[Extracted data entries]
--- START ---

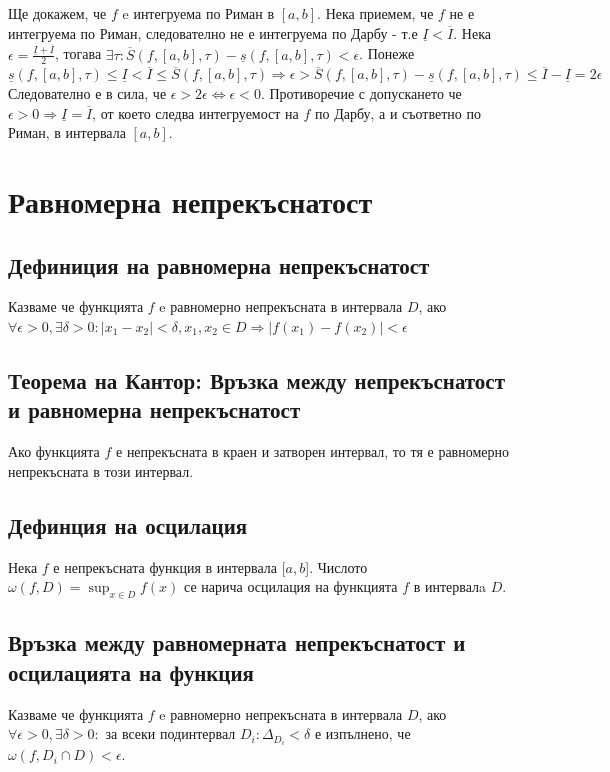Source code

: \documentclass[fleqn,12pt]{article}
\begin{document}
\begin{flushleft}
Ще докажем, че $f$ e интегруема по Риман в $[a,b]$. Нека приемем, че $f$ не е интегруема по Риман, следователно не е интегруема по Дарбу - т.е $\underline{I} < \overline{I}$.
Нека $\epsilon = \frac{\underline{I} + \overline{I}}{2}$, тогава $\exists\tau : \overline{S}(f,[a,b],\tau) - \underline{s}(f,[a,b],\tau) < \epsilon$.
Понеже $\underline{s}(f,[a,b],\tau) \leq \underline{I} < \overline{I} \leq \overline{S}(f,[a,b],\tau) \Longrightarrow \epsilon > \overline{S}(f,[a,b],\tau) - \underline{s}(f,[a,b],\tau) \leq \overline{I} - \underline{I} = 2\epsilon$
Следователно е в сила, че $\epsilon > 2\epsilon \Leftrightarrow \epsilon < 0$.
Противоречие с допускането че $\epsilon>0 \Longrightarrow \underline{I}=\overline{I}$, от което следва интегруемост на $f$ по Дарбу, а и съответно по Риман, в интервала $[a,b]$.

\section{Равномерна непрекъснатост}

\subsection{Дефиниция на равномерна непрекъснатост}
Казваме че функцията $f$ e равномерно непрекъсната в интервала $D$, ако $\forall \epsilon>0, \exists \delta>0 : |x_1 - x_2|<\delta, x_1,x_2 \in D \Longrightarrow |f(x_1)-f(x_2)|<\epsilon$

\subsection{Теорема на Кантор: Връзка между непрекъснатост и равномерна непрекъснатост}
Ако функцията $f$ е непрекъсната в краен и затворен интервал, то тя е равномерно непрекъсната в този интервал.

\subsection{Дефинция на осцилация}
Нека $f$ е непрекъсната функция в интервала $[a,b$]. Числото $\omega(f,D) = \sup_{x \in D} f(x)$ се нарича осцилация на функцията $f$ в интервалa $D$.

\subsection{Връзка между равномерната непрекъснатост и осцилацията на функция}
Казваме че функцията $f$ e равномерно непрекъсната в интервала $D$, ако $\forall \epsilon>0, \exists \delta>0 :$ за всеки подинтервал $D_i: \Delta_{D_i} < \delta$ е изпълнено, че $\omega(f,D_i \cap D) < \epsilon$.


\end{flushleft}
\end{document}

--- END ---

Please find each line in the records above that holds the word "Връзка", and copy it.

*RESPONSE:*
\subsection{Теорема на Кантор: Връзка между непрекъснатост и равномерна непрекъснатост}
\subsection{Връзка между равномерната непрекъснатост и осцилацията на функция}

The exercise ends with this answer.